Problem to solve: For the records below, output each line exactly as it appears, from the first through the line with "[Anaconda](https://www.continuum.io/downloads) is recommended.".

Saved data entries:
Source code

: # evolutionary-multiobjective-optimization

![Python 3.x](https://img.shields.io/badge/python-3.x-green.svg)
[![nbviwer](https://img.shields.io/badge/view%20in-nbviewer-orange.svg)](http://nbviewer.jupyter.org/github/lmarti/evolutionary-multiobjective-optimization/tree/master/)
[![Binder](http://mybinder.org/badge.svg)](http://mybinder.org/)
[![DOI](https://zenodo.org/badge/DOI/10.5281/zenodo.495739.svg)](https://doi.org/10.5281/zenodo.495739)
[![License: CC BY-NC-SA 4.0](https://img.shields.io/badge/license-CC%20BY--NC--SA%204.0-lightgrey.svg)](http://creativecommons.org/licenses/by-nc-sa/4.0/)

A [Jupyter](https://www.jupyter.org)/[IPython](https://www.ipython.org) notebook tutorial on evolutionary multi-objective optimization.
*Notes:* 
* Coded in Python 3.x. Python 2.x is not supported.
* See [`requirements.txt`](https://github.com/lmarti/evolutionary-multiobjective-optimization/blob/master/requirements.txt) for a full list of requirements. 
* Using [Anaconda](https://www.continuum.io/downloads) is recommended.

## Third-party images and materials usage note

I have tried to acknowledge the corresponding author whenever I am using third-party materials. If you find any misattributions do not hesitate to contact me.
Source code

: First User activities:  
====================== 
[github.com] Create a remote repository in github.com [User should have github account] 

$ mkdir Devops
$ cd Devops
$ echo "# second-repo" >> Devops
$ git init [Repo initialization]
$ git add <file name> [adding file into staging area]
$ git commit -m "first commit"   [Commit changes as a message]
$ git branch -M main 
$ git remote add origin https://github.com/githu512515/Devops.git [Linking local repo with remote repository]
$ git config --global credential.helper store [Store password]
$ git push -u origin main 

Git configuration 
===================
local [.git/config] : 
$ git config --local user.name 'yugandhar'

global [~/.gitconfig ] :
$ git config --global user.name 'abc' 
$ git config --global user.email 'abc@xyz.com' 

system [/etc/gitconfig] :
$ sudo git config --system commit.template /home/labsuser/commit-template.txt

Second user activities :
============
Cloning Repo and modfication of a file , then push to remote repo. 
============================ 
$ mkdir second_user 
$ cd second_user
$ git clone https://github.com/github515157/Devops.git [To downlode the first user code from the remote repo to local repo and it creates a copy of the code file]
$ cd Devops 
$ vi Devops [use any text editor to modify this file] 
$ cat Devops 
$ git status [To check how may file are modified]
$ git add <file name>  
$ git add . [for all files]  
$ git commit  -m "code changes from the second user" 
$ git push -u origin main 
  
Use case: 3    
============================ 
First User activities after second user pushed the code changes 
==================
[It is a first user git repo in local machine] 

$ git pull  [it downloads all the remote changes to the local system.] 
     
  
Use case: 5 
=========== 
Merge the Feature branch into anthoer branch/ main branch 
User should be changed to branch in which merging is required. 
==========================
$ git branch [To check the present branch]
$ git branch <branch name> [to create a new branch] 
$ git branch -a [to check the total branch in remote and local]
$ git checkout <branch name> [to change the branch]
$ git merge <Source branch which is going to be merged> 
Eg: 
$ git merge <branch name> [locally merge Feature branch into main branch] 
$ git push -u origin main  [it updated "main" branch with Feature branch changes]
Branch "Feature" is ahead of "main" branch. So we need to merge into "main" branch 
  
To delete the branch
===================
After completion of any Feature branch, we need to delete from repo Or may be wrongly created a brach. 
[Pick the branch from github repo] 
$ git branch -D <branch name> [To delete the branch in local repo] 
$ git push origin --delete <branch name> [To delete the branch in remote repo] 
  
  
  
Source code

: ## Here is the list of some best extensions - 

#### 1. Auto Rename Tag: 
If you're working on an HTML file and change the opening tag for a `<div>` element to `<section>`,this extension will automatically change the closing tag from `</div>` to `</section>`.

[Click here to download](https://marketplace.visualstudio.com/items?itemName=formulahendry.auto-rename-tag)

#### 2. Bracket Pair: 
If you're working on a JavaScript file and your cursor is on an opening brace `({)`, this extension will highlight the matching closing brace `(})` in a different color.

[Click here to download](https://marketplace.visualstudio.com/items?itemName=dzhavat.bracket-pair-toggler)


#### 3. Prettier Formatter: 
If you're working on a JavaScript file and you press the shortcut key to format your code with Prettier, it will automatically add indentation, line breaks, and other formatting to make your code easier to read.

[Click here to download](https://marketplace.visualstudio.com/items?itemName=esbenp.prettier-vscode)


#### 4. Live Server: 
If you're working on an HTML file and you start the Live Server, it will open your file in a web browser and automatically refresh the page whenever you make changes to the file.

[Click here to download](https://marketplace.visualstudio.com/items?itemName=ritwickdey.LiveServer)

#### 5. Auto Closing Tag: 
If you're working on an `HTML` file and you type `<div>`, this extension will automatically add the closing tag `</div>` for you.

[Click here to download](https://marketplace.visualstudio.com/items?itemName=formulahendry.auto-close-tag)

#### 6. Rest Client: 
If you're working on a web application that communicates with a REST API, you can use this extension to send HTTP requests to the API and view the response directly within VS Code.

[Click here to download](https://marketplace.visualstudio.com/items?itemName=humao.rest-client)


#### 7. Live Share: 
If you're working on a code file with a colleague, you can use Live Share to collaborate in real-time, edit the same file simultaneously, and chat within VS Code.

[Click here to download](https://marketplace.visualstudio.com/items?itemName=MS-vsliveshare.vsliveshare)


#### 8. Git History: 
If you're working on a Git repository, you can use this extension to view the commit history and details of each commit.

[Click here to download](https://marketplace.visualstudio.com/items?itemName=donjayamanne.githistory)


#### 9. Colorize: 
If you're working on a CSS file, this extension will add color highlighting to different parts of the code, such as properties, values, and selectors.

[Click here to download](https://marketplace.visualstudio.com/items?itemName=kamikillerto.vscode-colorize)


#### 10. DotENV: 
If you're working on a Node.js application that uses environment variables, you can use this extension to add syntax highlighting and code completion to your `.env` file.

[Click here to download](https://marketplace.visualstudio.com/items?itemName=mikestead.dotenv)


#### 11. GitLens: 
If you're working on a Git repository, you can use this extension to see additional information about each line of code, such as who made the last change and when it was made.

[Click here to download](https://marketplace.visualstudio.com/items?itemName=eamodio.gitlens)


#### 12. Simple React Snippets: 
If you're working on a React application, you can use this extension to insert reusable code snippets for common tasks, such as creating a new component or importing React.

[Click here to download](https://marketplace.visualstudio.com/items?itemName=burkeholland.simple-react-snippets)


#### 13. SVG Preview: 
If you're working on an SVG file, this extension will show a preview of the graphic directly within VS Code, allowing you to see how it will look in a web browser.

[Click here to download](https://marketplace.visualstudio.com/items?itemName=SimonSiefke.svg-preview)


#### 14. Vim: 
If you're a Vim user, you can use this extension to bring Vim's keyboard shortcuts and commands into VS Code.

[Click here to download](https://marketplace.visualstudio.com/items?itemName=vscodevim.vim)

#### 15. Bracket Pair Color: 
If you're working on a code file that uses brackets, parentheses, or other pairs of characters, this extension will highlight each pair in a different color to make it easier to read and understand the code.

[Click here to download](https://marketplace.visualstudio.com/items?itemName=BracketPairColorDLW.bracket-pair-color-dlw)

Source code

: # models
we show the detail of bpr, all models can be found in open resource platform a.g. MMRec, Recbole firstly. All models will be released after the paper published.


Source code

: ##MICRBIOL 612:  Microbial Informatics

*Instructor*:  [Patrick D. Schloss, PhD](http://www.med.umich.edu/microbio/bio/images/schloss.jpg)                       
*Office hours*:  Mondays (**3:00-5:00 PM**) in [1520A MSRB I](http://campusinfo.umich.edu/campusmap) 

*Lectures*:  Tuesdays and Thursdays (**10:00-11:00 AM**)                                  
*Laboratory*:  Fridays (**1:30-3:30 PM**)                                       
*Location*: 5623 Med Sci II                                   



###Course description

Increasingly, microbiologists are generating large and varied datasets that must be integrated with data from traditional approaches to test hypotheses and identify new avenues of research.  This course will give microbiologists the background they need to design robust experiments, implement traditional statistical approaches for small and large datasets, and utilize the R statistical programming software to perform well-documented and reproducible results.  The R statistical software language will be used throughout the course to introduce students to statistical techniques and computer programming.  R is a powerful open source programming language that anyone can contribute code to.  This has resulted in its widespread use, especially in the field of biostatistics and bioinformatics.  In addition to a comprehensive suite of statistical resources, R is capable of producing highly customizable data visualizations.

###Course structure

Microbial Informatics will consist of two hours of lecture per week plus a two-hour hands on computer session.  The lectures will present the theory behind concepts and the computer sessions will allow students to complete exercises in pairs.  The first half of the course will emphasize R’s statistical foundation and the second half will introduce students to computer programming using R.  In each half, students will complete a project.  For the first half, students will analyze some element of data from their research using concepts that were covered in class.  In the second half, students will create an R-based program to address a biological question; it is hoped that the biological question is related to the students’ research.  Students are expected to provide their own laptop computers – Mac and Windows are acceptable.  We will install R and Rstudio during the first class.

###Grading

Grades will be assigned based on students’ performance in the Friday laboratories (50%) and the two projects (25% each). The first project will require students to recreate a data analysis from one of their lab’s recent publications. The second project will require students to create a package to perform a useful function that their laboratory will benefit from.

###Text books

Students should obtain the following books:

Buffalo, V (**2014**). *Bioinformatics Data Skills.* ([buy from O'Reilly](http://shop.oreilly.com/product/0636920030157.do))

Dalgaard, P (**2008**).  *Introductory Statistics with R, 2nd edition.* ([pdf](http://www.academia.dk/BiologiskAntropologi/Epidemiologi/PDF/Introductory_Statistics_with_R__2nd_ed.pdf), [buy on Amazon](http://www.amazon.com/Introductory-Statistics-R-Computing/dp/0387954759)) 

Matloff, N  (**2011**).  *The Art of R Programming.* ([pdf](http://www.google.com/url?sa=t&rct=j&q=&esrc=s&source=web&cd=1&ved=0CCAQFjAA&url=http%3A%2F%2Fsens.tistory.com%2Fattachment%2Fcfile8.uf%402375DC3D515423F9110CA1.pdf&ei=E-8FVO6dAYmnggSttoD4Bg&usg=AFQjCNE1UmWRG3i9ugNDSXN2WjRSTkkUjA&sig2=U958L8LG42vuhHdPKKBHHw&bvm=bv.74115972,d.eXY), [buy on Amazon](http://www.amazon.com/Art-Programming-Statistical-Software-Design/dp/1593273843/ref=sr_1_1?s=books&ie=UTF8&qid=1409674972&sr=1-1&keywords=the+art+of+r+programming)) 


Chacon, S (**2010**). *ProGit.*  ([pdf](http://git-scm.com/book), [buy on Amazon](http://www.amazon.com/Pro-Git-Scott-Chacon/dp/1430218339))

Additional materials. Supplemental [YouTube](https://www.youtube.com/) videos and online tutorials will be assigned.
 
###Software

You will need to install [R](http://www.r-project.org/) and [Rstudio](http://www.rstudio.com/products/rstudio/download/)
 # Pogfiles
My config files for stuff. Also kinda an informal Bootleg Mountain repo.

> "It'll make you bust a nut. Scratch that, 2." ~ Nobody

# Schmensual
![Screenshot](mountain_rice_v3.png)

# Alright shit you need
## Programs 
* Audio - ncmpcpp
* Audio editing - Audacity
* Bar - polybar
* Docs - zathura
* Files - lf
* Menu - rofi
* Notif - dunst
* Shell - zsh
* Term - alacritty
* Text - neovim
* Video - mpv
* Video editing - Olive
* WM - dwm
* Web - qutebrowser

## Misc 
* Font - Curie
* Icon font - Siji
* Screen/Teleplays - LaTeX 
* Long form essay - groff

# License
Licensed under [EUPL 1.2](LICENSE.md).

Expected answer:
Source code

: # evolutionary-multiobjective-optimization

![Python 3.x](https://img.shields.io/badge/python-3.x-green.svg)
[![nbviwer](https://img.shields.io/badge/view%20in-nbviewer-orange.svg)](http://nbviewer.jupyter.org/github/lmarti/evolutionary-multiobjective-optimization/tree/master/)
[![Binder](http://mybinder.org/badge.svg)](http://mybinder.org/)
[![DOI](https://zenodo.org/badge/DOI/10.5281/zenodo.495739.svg)](https://doi.org/10.5281/zenodo.495739)
[![License: CC BY-NC-SA 4.0](https://img.shields.io/badge/license-CC%20BY--NC--SA%204.0-lightgrey.svg)](http://creativecommons.org/licenses/by-nc-sa/4.0/)

A [Jupyter](https://www.jupyter.org)/[IPython](https://www.ipython.org) notebook tutorial on evolutionary multi-objective optimization.
*Notes:* 
* Coded in Python 3.x. Python 2.x is not supported.
* See [`requirements.txt`](https://github.com/lmarti/evolutionary-multiobjective-optimization/blob/master/requirements.txt) for a full list of requirements. 
* Using [Anaconda](https://www.continuum.io/downloads) is recommended.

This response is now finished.